While our population has been growing by roughly 22,000 annually, Calgary Transit ridership took a hit last year dropping to 94.2 million trips in 2009, a 1.1-million decrease from the previous year.

Mayor Dave Bronconnier downplayed the results: “Transit ridership is down one per cent, but holding up very, very well under dramatically changing economic times,” he said.

There may be fewer people needing to commute to work due to job loses, but as Ald. Brian Pincott has pointed out, our transit system is designed around moving people in and out of downtown. In response, we should expand the network to serve people beyond work hours.

Not all cities affected by job loss saw a correlating decrease in ridership. In fact, ridership in Ottawa set a new record. Their growth is attributed to an extension of their bus-only Transitway, a new park-and-ride lot, 24-hour service for their busiest cross-city bus route and other service improvements.

And so it doesn’t seem to make sense that we’re cutting service hours. Instead, increased service should produce increased ridership.

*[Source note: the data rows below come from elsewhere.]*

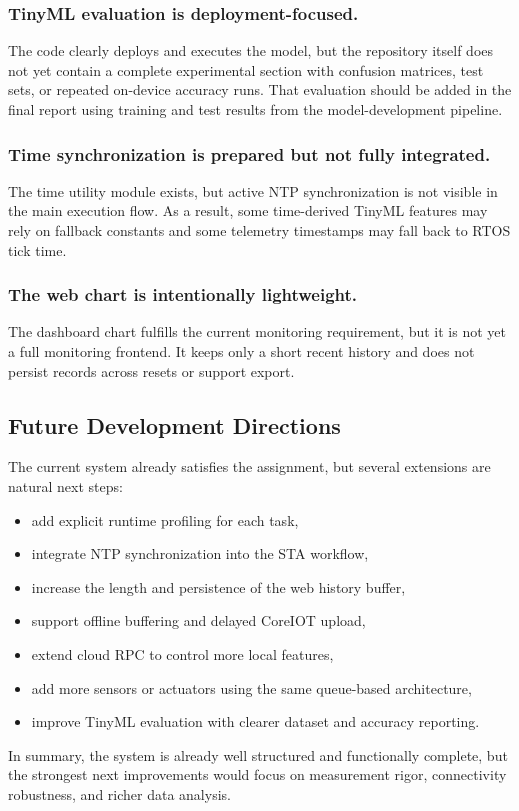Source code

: \subsubsection*{TinyML evaluation is deployment-focused.}
The code clearly deploys and executes the model, but the repository itself does
not yet contain a complete experimental section with confusion matrices, test
sets, or repeated on-device accuracy runs. That evaluation should be added in
the final report using training and test results from the model-development
pipeline.

\subsubsection*{Time synchronization is prepared but not fully integrated.}
The time utility module exists, but active NTP synchronization is not visible in
the main execution flow. As a result, some time-derived TinyML features may rely
on fallback constants and some telemetry timestamps may fall back to RTOS tick
time.

\subsubsection*{The web chart is intentionally lightweight.}
The dashboard chart fulfills the current monitoring requirement, but it is not
yet a full monitoring frontend. It keeps only a short recent history and does
not persist records across resets or support export.

\subsection{Future Development Directions}
The current system already satisfies the assignment, but several extensions are
natural next steps:
\begin{itemize}
  \item add explicit runtime profiling for each task,
  \item integrate NTP synchronization into the STA workflow,
  \item increase the length and persistence of the web history buffer,
  \item support offline buffering and delayed CoreIOT upload,
  \item extend cloud RPC to control more local features,
  \item add more sensors or actuators using the same queue-based architecture,
  \item improve TinyML evaluation with clearer dataset and accuracy reporting.
\end{itemize}

In summary, the system is already well structured and functionally complete, but
the strongest next improvements would focus on measurement rigor, connectivity
robustness, and richer data analysis.
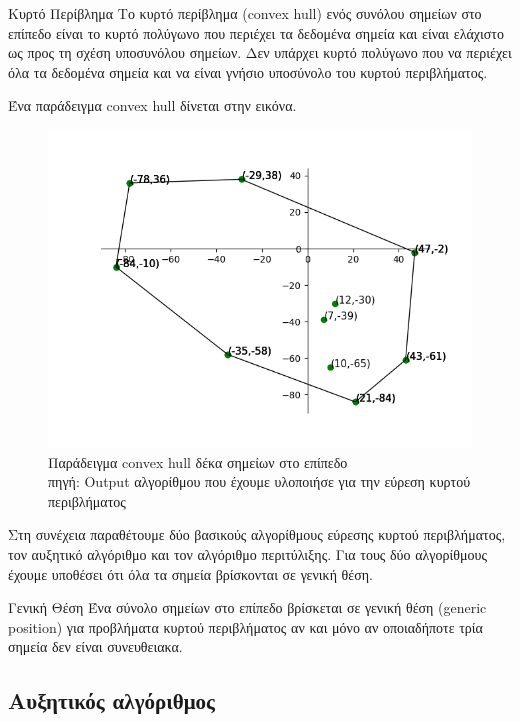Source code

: \documentclass[oneside,12pt]{book}
\newenvironment{matlab}
	{\begin{figure}[hp]\centering\captionsetup{justification=centering}}
	{\end{figure}}
\theoremstyle{definition}
\begin{document}
\begin{mydefinition}{Κυρτό Περίβλημα}{}
	Το κυρτό περίβλημα (convex hull) ενός συνόλου σημείων στο επίπεδο είναι το κυρτό πολύγωνο που περιέχει τα δεδομένα σημεία και είναι ελάχιστο ως προς τη σχέση υποσυνόλου σημείων. Δεν υπάρχει κυρτό πολύγωνο που να περιέχει όλα τα δεδομένα σημεία και να είναι γνήσιο υποσύνολο του κυρτού περιβλήματος.
\end{mydefinition}

Ένα παράδειγμα convex hull δίνεται στην εικόνα. \\

\begin{matlab}
	\includegraphics[scale=0.8]{images/convexhull.png}
	\caption{Παράδειγμα convex hull δέκα σημείων στο επίπεδο \\ πηγή: Output αλγορίθμου που έχουμε υλοποιήσε για την εύρεση κυρτού περιβλήματος}
\end{matlab}

Στη συνέχεια παραθέτουμε δύο βασικούς αλγορίθμους εύρεσης κυρτού περιβλήματος, τον αυξητικό αλγόριθμο και τον αλγόριθμο περιτύλιξης. Για τους δύο αλγορίθμους έχουμε υποθέσει ότι όλα τα σημεία βρίσκονται σε γενική θέση.

\begin{mydefinition}{Γενική Θέση}{}
	Ένα σύνολο σημείων στο επίπεδο βρίσκεται σε γενική θέση (generic position) για προβλήματα κυρτού περιβλήματος αν και μόνο αν οποιαδήποτε τρία σημεία δεν είναι συνευθειακα.
\end{mydefinition}

\subsection{Αυξητικός αλγόριθμος}
\end{document}
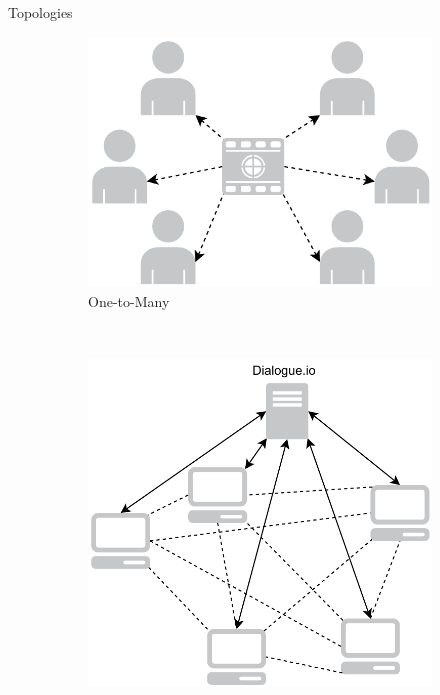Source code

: \documentclass[first=red,second=purple,logo=yellowexc]{aaltoslides}
\begin{document}
\begin{frame}{Topologies}

\begin{figure}[h]
        \centering
        \begin{subfigure}[b]{0.3\textwidth}
                \centering
                \includegraphics[width=\textwidth]{star.pdf}
                \caption{One-to-Many}
        \end{subfigure}%
        ~ %
        \begin{subfigure}[b]{0.3\textwidth}
                \centering
                \includegraphics[width=\textwidth]{mesh.pdf}

\end{subfigure}
\end{figure}
\end{frame}
\end{document}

I’m all for increasing efficiencies and frankly, if the routes in question are underutilized, then it’s logical to cut them. But monies saved in creating new efficiencies should be directed to increased service in other areas.

Instead, while $1.2 million has been cut from Calgary Transit’s budget, fares have increased, park-and-ride users pay where they didn’t before and overall service has decreased. Seems like a recipe for a further dwindling in ridership numbers.

Calgary Transit’s last customer survey, conducted in November 2008, could help guide which areas to improve in order to retain riders. Respondents identified service frequency, being on time, not being overcrowded, and convenience of connections and transfers as service areas that need improvement.

These findings fly in the face of planned service cuts.

The cuts also fail to respond to the objectives of Plan It, which calls for quadrupled service levels with cross-town bus routes and increased service frequency.

The city needs to show its commitment to public transit and increase service, not decrease it.

– Adrienne Beattie is a Calgary-born writer who has covered urban issues since 2001 and has an English degree from the University of Calgary.